Friday, November 19, 2010

What are farmers for?

Now in the olden days it was obvious. They, for their own benefit farmed. They raised crops and livestock, and having consumed that which they wished to consume took ther surplus to market. There they exchanged their surplus at a price agreed between them and either a consumer  or a trader.

One of the unexpected and pleasant by products of this behaviour was that it was found that production of surplus aoften went along with good husbandary of the land, and of the livestock. Thus Adam Smith's invisible hand beautufied this land of ours.

This over the centuries has produced the landscape we so love, even if these days we generaly only see it from the steamed up windows of our cars or public transport.

So I ask again what agriculture is for, because after the latest attempt to suggest a possible maybe in twenty years perhaps reform pof the Common Agricultural policy announced yesterday I find I was wrong.
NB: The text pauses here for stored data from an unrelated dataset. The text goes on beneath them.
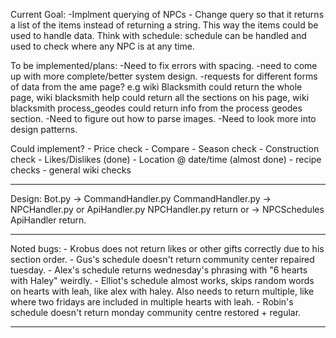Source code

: Current Goal:
-Implment querying of NPCs
    - Change query so that it returns a list of the items instead of returning a string. This way the items
    could be used to handle data. Think with schedule: schedule can be handled and used to check where
    any NPC is at any time.
    
To be implemented/plans:
    -Need to fix errors with spacing.
    -need to come up with more complete/better system design.
            -requests for different forms of data from the ame page? e.g wiki Blacksmith could return the whole page,
            wiki blacksmith help could return all the sections on his page, wiki blacksmith process_geodes could
            return info from the process geodes section.
    -Need to figure out how to parse images.
    -Need to look more into design patterns.

Could implement?
    - Price check
    - Compare
    - Season check
    - Construction check
    - Likes/Dislikes (done)
    - Location @ date/time (almost done)
    - recipe checks
    - general wiki checks

----------------------------------------------------------------------------------------------------
Design:
Bot.py -> CommandHandler.py 
CommandHandler.py -> NPCHandler.py or ApiHandler.py
NPCHandler.py return or -> NPCSchedules
ApiHandler return.

----------------------------------------------------------------------------------------------------
Noted bugs:
    - Krobus does not return likes or other gifts correctly due to his section order.
    - Gus's schedule doesn't return community center repaired tuesday.
    - Alex's schedule returns wednesday's phrasing with "6 hearts with Haley" weirdly.
    - Elliot's schedule almost works, skips random words on hearts with leah, like alex with haley.
        Also needs to return multiple, like where two fridays are included in multiple hearts with leah.
    - Robin's schedule doesn't return monday community centre restored + regular.

-----------------------------------------------------------------------------------------------------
Agriculture is now, too look at the three suggested option about something else.
Option 1
Maintain the Health Check orientation of increasing funding for meeting the challenges related to climate change, water, biodiversity and renewable energy, and innovation.
or
Option 2
Adjust and complement existing instruments to be better aligned with EU priorities, with support focused on environment, climate change and/or restructuring and innovation, and to enhance regional/local initiatives.
Strengthen existing risk management tools and introduce an optional WTO green box compatible income stabilization tool to compensate for substantial income losses.
Some redistribution of funds between Member States based on objective criteria could be envisaged.
or indeed
Option 3
The measures would be mainly focused on climate change and environment aspects
They seem to have their carts before their horses, which if they had ever visited a farm they might have been able to understand.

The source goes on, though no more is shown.